What you will do =>
Select and copy out every line in the records containing "admin".
==== Data shown
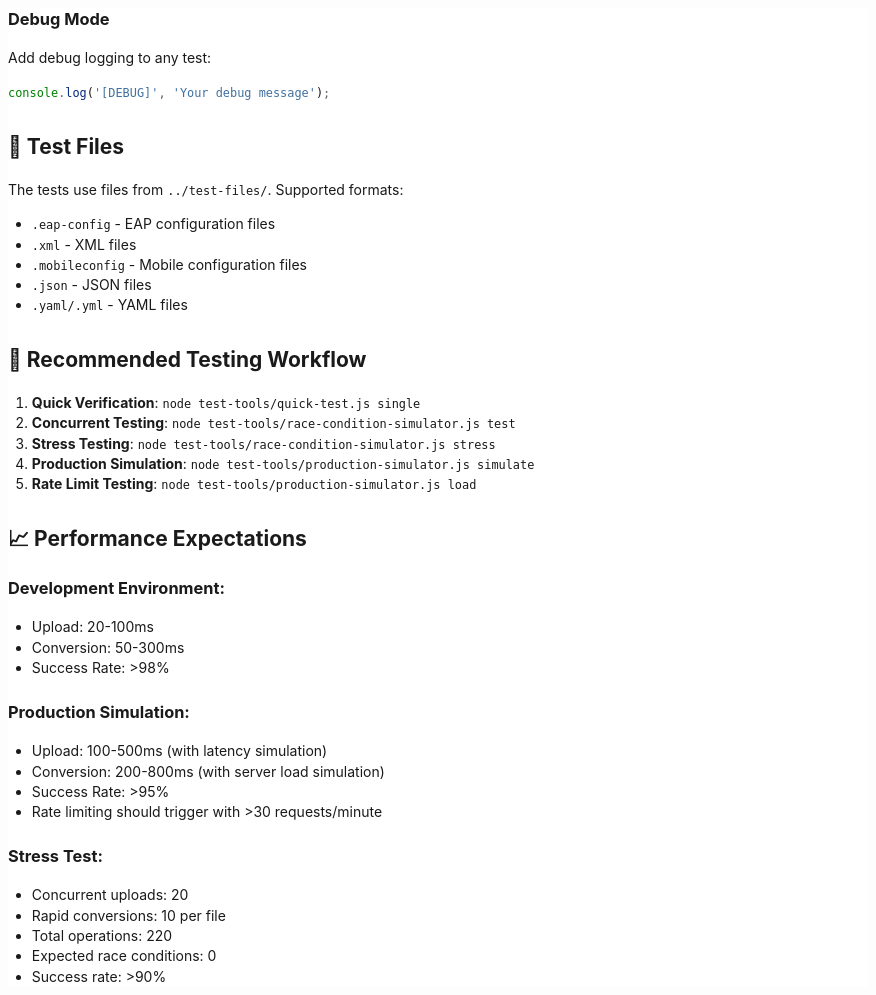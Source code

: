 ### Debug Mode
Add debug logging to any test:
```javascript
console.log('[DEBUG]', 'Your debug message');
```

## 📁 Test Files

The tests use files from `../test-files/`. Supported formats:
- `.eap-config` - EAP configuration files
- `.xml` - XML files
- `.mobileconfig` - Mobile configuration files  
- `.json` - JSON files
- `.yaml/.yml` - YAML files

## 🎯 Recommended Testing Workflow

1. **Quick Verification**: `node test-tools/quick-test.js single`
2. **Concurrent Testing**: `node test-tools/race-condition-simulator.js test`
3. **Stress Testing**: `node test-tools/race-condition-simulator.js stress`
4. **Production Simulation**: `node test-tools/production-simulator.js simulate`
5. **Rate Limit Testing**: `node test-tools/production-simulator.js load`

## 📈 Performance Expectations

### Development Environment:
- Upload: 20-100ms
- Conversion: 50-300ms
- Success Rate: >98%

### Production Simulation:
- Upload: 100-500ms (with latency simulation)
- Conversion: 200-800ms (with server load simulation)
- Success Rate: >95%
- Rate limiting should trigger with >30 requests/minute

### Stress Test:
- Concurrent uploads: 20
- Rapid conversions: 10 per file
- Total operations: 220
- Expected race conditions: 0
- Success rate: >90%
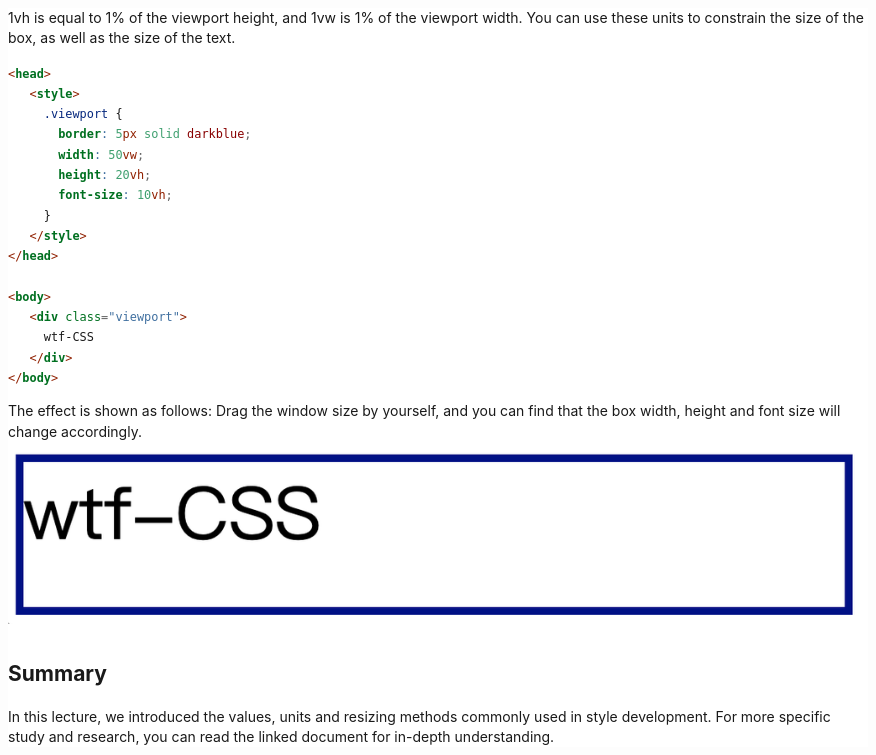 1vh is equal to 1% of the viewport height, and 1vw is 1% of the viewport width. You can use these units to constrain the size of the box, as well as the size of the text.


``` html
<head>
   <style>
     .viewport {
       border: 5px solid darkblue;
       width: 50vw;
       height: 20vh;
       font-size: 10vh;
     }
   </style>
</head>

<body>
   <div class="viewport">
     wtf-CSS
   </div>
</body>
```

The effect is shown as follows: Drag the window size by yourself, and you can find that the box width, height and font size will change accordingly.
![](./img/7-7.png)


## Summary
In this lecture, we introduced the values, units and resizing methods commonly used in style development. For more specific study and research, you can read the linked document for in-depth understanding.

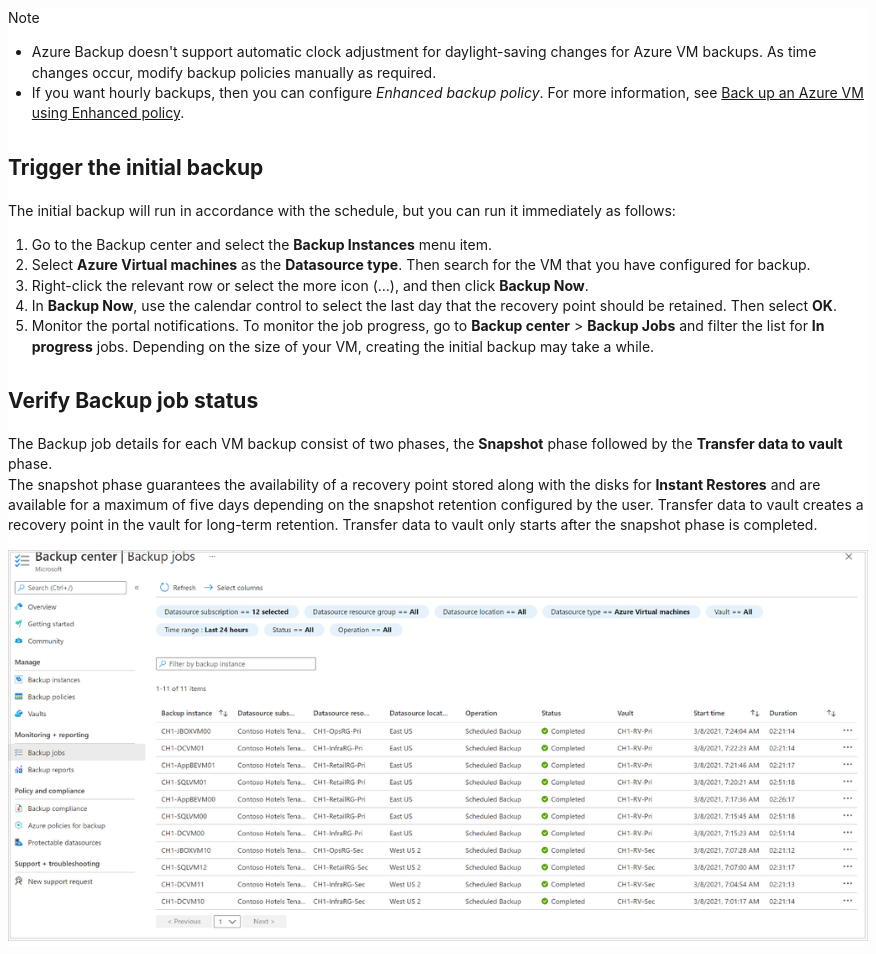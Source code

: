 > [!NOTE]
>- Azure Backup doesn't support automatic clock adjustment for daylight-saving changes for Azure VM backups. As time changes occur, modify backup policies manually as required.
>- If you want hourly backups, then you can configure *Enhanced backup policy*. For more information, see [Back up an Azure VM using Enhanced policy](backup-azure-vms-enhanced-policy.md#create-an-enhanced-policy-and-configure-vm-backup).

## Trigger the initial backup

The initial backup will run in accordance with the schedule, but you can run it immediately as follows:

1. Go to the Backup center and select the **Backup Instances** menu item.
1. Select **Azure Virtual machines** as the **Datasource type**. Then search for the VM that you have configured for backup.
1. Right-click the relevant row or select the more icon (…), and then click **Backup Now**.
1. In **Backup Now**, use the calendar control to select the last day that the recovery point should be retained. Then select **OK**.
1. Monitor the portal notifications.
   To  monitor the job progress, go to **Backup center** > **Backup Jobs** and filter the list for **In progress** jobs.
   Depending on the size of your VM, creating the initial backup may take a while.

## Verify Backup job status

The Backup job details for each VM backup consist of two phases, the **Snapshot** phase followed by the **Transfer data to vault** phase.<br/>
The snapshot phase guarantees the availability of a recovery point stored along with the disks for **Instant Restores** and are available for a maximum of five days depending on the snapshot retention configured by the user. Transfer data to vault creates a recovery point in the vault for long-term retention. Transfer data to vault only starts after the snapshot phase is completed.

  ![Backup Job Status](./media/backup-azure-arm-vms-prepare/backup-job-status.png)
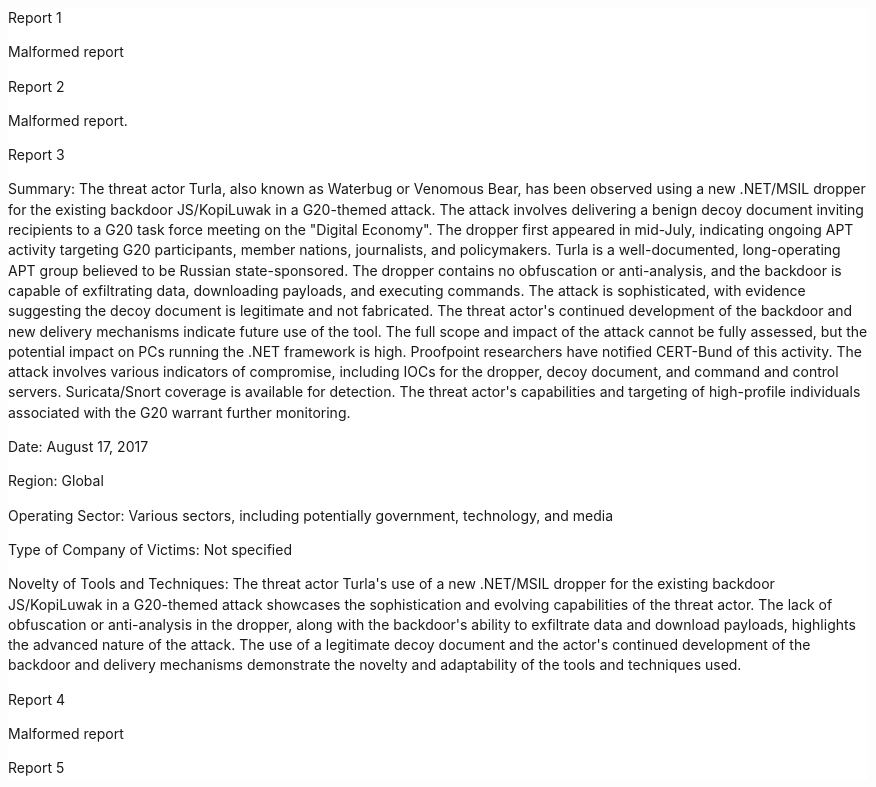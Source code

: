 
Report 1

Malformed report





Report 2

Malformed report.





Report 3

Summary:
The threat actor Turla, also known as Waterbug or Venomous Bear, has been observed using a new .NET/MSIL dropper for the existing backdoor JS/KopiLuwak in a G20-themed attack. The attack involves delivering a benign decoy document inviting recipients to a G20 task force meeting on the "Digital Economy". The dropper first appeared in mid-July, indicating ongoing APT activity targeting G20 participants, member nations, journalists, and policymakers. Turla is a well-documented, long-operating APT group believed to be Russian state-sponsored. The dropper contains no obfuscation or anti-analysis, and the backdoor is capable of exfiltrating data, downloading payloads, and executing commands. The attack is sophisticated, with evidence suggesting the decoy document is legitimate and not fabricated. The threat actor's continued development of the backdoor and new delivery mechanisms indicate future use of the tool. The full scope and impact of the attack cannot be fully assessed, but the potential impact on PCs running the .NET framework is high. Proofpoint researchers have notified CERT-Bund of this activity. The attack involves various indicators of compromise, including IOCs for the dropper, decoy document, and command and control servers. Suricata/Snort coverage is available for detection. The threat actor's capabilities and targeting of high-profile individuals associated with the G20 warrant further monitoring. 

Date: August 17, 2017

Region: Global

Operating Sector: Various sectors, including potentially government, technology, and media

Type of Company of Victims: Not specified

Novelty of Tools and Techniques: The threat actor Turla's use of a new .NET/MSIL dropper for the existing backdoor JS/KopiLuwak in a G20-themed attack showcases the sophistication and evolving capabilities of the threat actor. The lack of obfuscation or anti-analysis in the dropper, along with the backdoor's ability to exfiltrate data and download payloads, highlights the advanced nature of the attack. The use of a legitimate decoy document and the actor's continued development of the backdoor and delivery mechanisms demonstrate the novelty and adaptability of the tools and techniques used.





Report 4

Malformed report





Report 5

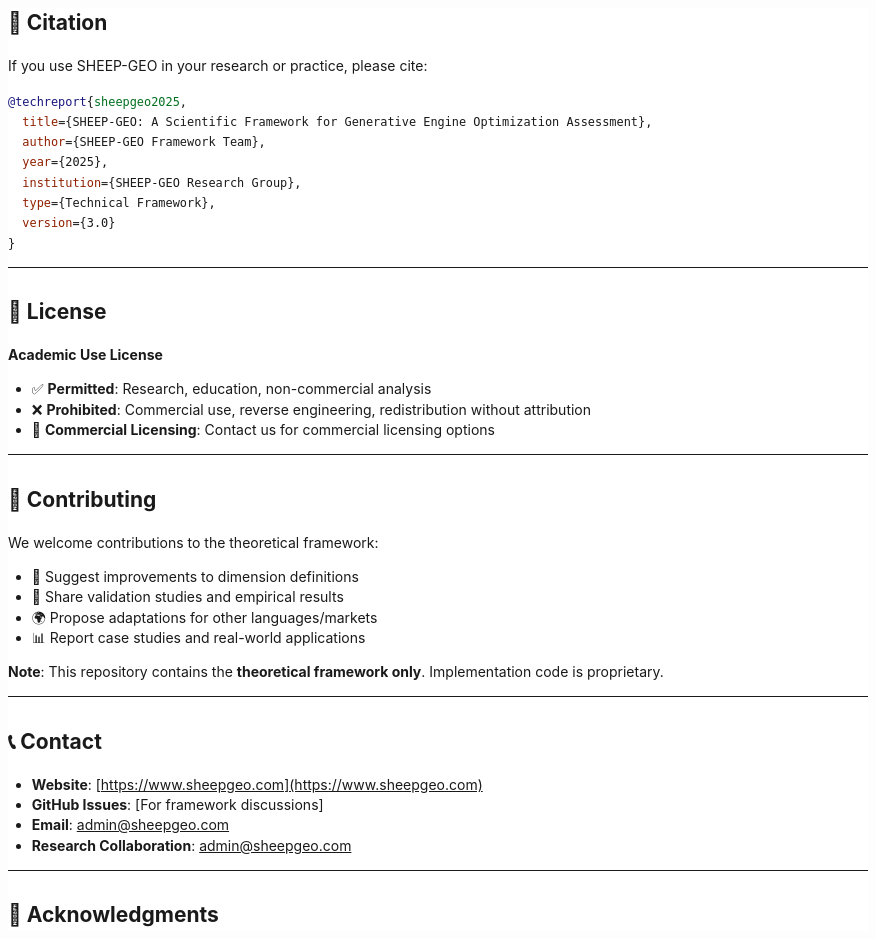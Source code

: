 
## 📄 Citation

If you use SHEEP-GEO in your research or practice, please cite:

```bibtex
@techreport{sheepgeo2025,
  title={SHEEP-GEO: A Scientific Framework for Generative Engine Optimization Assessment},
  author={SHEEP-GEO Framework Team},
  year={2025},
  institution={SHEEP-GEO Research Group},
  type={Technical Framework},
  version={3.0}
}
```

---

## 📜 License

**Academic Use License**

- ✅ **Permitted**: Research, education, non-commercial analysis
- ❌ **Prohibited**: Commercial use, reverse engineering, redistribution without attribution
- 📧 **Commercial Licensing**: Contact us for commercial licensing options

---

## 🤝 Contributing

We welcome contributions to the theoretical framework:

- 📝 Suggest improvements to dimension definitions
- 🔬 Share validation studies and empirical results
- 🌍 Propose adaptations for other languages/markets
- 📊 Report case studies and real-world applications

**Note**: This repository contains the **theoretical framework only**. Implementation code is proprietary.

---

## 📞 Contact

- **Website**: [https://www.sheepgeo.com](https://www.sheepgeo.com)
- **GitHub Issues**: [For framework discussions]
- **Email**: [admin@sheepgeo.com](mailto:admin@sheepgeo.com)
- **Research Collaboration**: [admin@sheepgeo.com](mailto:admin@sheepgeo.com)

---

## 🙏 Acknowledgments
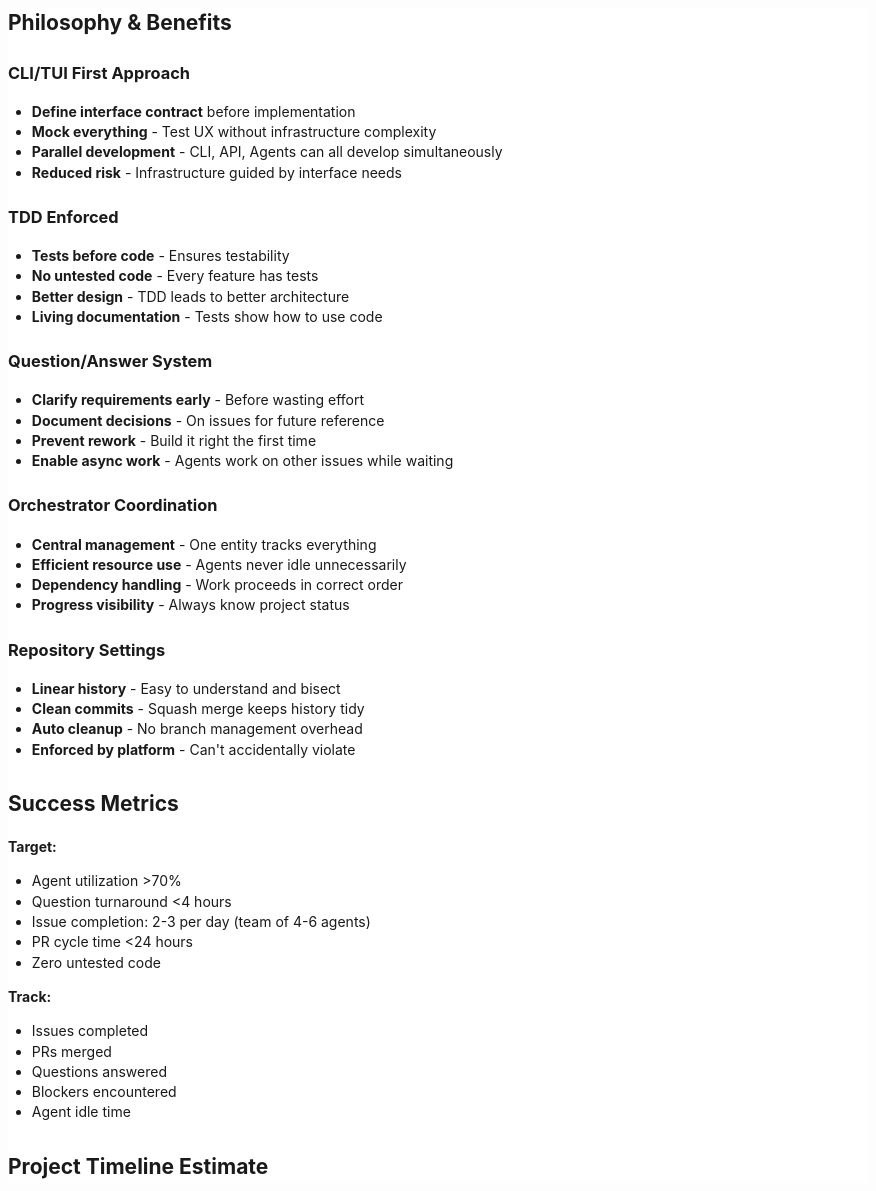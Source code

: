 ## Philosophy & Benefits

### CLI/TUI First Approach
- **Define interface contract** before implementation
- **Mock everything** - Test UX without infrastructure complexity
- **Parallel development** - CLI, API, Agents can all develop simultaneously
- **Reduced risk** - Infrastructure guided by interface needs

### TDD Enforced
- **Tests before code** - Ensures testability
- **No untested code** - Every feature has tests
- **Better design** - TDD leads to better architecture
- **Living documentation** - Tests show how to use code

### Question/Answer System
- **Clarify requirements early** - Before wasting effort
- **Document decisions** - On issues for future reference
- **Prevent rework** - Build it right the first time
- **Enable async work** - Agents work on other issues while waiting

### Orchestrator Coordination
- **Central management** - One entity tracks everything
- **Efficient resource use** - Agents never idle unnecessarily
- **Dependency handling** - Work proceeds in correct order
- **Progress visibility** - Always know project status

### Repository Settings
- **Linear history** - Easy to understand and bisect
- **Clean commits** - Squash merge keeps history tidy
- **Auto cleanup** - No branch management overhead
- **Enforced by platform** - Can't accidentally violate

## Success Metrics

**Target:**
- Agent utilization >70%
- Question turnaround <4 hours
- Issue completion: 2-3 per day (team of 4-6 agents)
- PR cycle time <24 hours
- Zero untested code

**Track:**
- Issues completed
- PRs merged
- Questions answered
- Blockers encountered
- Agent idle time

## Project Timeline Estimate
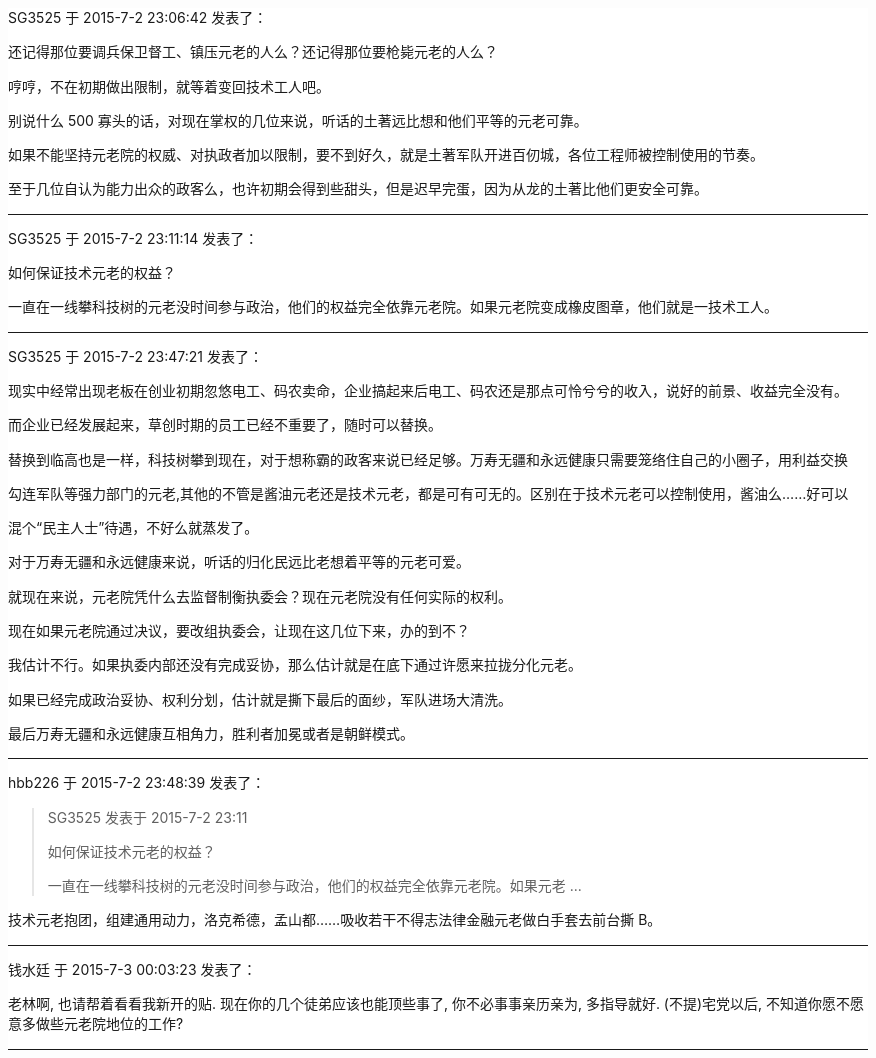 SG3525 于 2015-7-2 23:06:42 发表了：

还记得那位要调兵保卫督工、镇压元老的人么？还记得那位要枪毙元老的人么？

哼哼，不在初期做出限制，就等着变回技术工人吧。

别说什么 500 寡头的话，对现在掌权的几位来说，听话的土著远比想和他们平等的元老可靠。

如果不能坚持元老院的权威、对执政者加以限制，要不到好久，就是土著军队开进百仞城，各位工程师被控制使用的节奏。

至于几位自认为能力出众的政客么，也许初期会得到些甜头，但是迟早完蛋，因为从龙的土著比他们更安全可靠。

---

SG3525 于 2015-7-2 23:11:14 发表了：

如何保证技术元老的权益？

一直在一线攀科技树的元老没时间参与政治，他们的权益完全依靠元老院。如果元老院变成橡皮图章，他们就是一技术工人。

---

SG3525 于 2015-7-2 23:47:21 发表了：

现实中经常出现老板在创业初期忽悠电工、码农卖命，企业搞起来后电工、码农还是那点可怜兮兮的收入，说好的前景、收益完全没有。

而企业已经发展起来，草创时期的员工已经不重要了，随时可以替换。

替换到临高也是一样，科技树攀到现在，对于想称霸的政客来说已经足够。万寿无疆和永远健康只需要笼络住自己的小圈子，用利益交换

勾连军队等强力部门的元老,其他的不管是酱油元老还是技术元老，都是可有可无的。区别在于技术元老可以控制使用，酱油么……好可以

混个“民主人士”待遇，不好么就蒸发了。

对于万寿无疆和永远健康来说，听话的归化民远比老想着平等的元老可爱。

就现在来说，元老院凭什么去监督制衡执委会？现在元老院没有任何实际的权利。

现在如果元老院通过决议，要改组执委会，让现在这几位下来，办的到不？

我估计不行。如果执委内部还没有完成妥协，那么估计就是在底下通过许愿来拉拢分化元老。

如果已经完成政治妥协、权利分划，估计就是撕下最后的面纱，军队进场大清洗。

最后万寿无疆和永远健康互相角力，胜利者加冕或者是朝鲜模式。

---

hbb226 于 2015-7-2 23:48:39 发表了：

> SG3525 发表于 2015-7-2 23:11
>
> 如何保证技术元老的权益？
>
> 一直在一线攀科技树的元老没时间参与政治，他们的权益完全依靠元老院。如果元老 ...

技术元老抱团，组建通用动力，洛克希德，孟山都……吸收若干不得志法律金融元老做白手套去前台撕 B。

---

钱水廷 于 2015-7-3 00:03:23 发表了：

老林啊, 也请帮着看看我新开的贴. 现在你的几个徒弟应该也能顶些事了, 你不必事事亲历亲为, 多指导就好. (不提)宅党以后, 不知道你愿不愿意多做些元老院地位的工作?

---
========
Task solution =>
- **Email**: [admin@sheepgeo.com](mailto:admin@sheepgeo.com)
- **Research Collaboration**: [admin@sheepgeo.com](mailto:admin@sheepgeo.com)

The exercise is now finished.